末が日狂欢 2022-06-07 4 楼

Just put this code in the equals method and dont ever think about it again:

public boolean equals(Object obj) {
    if (this == obj) return true;
    if (!(obj instanceof MyClass)) return false;
    return 0 == this.compareTo((MyClass) obj);
}
柠北森屋 2022-06-07 3 楼

Effective Java recommends that if you don't implement compareTo consistent with equals you should clearly indicate so:

The recommended language is "Note:
This class has a natural ordering that
is inconsistent with equals."

眼眸印温柔 2022-06-07 2 楼

From the Javadoc for Comparable

It is strongly recommended (though not
required) that natural orderings be
consistent with equals. This is so
because sorted sets (and sorted maps)
without explicit comparators behave
"strangely" when they are used with
elements (or keys) whose natural
ordering is inconsistent with equals

If you want to have compareTo inconsistent with equals(), it is recommended that you instead use an explicit comparator by providing a class that implements Comparator.

If so, do I have to expect unpredictable behavior, when I don't override equals(...) and hashcode()?

You should still override equals() and hashcode().
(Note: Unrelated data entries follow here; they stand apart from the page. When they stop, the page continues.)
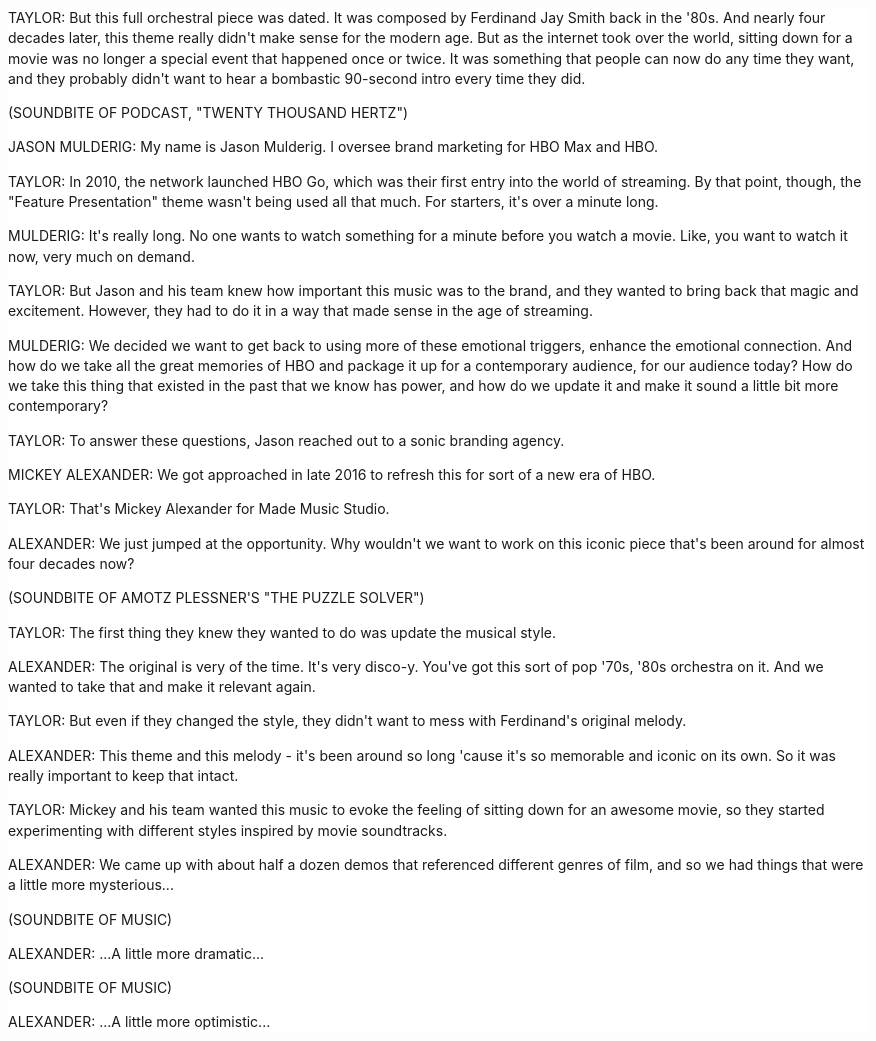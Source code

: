 TAYLOR: But this full orchestral piece was dated. It was composed by Ferdinand Jay Smith back in the '80s. And nearly four decades later, this theme really didn't make sense for the modern age. But as the internet took over the world, sitting down for a movie was no longer a special event that happened once or twice. It was something that people can now do any time they want, and they probably didn't want to hear a bombastic 90-second intro every time they did.

(SOUNDBITE OF PODCAST, "TWENTY THOUSAND HERTZ")

JASON MULDERIG: My name is Jason Mulderig. I oversee brand marketing for HBO Max and HBO.

TAYLOR: In 2010, the network launched HBO Go, which was their first entry into the world of streaming. By that point, though, the "Feature Presentation" theme wasn't being used all that much. For starters, it's over a minute long.

MULDERIG: It's really long. No one wants to watch something for a minute before you watch a movie. Like, you want to watch it now, very much on demand.

TAYLOR: But Jason and his team knew how important this music was to the brand, and they wanted to bring back that magic and excitement. However, they had to do it in a way that made sense in the age of streaming.

MULDERIG: We decided we want to get back to using more of these emotional triggers, enhance the emotional connection. And how do we take all the great memories of HBO and package it up for a contemporary audience, for our audience today? How do we take this thing that existed in the past that we know has power, and how do we update it and make it sound a little bit more contemporary?

TAYLOR: To answer these questions, Jason reached out to a sonic branding agency.

MICKEY ALEXANDER: We got approached in late 2016 to refresh this for sort of a new era of HBO.

TAYLOR: That's Mickey Alexander for Made Music Studio.

ALEXANDER: We just jumped at the opportunity. Why wouldn't we want to work on this iconic piece that's been around for almost four decades now?

(SOUNDBITE OF AMOTZ PLESSNER'S "THE PUZZLE SOLVER")

TAYLOR: The first thing they knew they wanted to do was update the musical style.

ALEXANDER: The original is very of the time. It's very disco-y. You've got this sort of pop '70s, '80s orchestra on it. And we wanted to take that and make it relevant again.

TAYLOR: But even if they changed the style, they didn't want to mess with Ferdinand's original melody.

ALEXANDER: This theme and this melody - it's been around so long 'cause it's so memorable and iconic on its own. So it was really important to keep that intact.

TAYLOR: Mickey and his team wanted this music to evoke the feeling of sitting down for an awesome movie, so they started experimenting with different styles inspired by movie soundtracks.

ALEXANDER: We came up with about half a dozen demos that referenced different genres of film, and so we had things that were a little more mysterious...

(SOUNDBITE OF MUSIC)

ALEXANDER: ...A little more dramatic...

(SOUNDBITE OF MUSIC)

ALEXANDER: ...A little more optimistic...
Whether or not equals() and hashcode() are consistent with compareTo is a different matter.

淡淡绿茶香 2022-06-07 1 楼

Let me ask you a question: does it make sense to have a.compareTo(b) return 0 and a.equals(b) return false?

I would use a Comparator<MyClass> instead. This is why all SortedMap/SortedSet implementations that I know of allow you to pass in a Comparator at creation.